--- Records ---

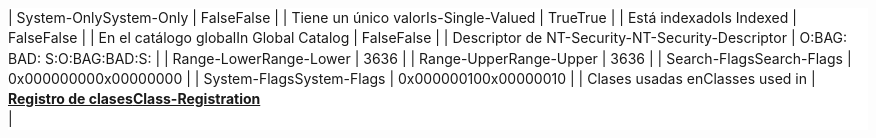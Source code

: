| <span data-ttu-id="eeb54-259">System-Only</span><span class="sxs-lookup"><span data-stu-id="eeb54-259">System-Only</span></span>            | <span data-ttu-id="eeb54-260">False</span><span class="sxs-lookup"><span data-stu-id="eeb54-260">False</span></span>                                                        |
| <span data-ttu-id="eeb54-261">Tiene un único valor</span><span class="sxs-lookup"><span data-stu-id="eeb54-261">Is-Single-Valued</span></span>       | <span data-ttu-id="eeb54-262">True</span><span class="sxs-lookup"><span data-stu-id="eeb54-262">True</span></span>                                                         |
| <span data-ttu-id="eeb54-263">Está indexado</span><span class="sxs-lookup"><span data-stu-id="eeb54-263">Is Indexed</span></span>             | <span data-ttu-id="eeb54-264">False</span><span class="sxs-lookup"><span data-stu-id="eeb54-264">False</span></span>                                                        |
| <span data-ttu-id="eeb54-265">En el catálogo global</span><span class="sxs-lookup"><span data-stu-id="eeb54-265">In Global Catalog</span></span>      | <span data-ttu-id="eeb54-266">False</span><span class="sxs-lookup"><span data-stu-id="eeb54-266">False</span></span>                                                        |
| <span data-ttu-id="eeb54-267">Descriptor de NT-Security-</span><span class="sxs-lookup"><span data-stu-id="eeb54-267">NT-Security-Descriptor</span></span> | <span data-ttu-id="eeb54-268">O:BAG: BAD: S:</span><span class="sxs-lookup"><span data-stu-id="eeb54-268">O:BAG:BAD:S:</span></span>                                                 |
| <span data-ttu-id="eeb54-269">Range-Lower</span><span class="sxs-lookup"><span data-stu-id="eeb54-269">Range-Lower</span></span>            | <span data-ttu-id="eeb54-270">36</span><span class="sxs-lookup"><span data-stu-id="eeb54-270">36</span></span>                                                           |
| <span data-ttu-id="eeb54-271">Range-Upper</span><span class="sxs-lookup"><span data-stu-id="eeb54-271">Range-Upper</span></span>            | <span data-ttu-id="eeb54-272">36</span><span class="sxs-lookup"><span data-stu-id="eeb54-272">36</span></span>                                                           |
| <span data-ttu-id="eeb54-273">Search-Flags</span><span class="sxs-lookup"><span data-stu-id="eeb54-273">Search-Flags</span></span>           | <span data-ttu-id="eeb54-274">0x00000000</span><span class="sxs-lookup"><span data-stu-id="eeb54-274">0x00000000</span></span>                                                   |
| <span data-ttu-id="eeb54-275">System-Flags</span><span class="sxs-lookup"><span data-stu-id="eeb54-275">System-Flags</span></span>           | <span data-ttu-id="eeb54-276">0x00000010</span><span class="sxs-lookup"><span data-stu-id="eeb54-276">0x00000010</span></span>                                                   |
| <span data-ttu-id="eeb54-277">Clases usadas en</span><span class="sxs-lookup"><span data-stu-id="eeb54-277">Classes used in</span></span>        | [<span data-ttu-id="eeb54-278">**Registro de clases**</span><span class="sxs-lookup"><span data-stu-id="eeb54-278">**Class-Registration**</span></span>](c-classregistration.md)<br/> |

---

What you return must be every entry, word for word, without any pictures.

Source code

:| <span data-ttu-id="eeb54-259">System-Only</span><span class="sxs-lookup"><span data-stu-id="eeb54-259">System-Only</span></span>            | <span data-ttu-id="eeb54-260">False</span><span class="sxs-lookup"><span data-stu-id="eeb54-260">False</span></span>                                                        |
| <span data-ttu-id="eeb54-261">Tiene un único valor</span><span class="sxs-lookup"><span data-stu-id="eeb54-261">Is-Single-Valued</span></span>       | <span data-ttu-id="eeb54-262">True</span><span class="sxs-lookup"><span data-stu-id="eeb54-262">True</span></span>                                                         |
| <span data-ttu-id="eeb54-263">Está indexado</span><span class="sxs-lookup"><span data-stu-id="eeb54-263">Is Indexed</span></span>             | <span data-ttu-id="eeb54-264">False</span><span class="sxs-lookup"><span data-stu-id="eeb54-264">False</span></span>                                                        |
| <span data-ttu-id="eeb54-265">En el catálogo global</span><span class="sxs-lookup"><span data-stu-id="eeb54-265">In Global Catalog</span></span>      | <span data-ttu-id="eeb54-266">False</span><span class="sxs-lookup"><span data-stu-id="eeb54-266">False</span></span>                                                        |
| <span data-ttu-id="eeb54-267">Descriptor de NT-Security-</span><span class="sxs-lookup"><span data-stu-id="eeb54-267">NT-Security-Descriptor</span></span> | <span data-ttu-id="eeb54-268">O:BAG: BAD: S:</span><span class="sxs-lookup"><span data-stu-id="eeb54-268">O:BAG:BAD:S:</span></span>                                                 |
| <span data-ttu-id="eeb54-269">Range-Lower</span><span class="sxs-lookup"><span data-stu-id="eeb54-269">Range-Lower</span></span>            | <span data-ttu-id="eeb54-270">36</span><span class="sxs-lookup"><span data-stu-id="eeb54-270">36</span></span>                                                           |
| <span data-ttu-id="eeb54-271">Range-Upper</span><span class="sxs-lookup"><span data-stu-id="eeb54-271">Range-Upper</span></span>            | <span data-ttu-id="eeb54-272">36</span><span class="sxs-lookup"><span data-stu-id="eeb54-272">36</span></span>                                                           |
| <span data-ttu-id="eeb54-273">Search-Flags</span><span class="sxs-lookup"><span data-stu-id="eeb54-273">Search-Flags</span></span>           | <span data-ttu-id="eeb54-274">0x00000000</span><span class="sxs-lookup"><span data-stu-id="eeb54-274">0x00000000</span></span>                                                   |
| <span data-ttu-id="eeb54-275">System-Flags</span><span class="sxs-lookup"><span data-stu-id="eeb54-275">System-Flags</span></span>           | <span data-ttu-id="eeb54-276">0x00000010</span><span class="sxs-lookup"><span data-stu-id="eeb54-276">0x00000010</span></span>                                                   |
| <span data-ttu-id="eeb54-277">Clases usadas en</span><span class="sxs-lookup"><span data-stu-id="eeb54-277">Classes used in</span></span>        | [<span data-ttu-id="eeb54-278">**Registro de clases**</span><span class="sxs-lookup"><span data-stu-id="eeb54-278">**Class-Registration**</span></span>](c-classregistration.md)<br/> |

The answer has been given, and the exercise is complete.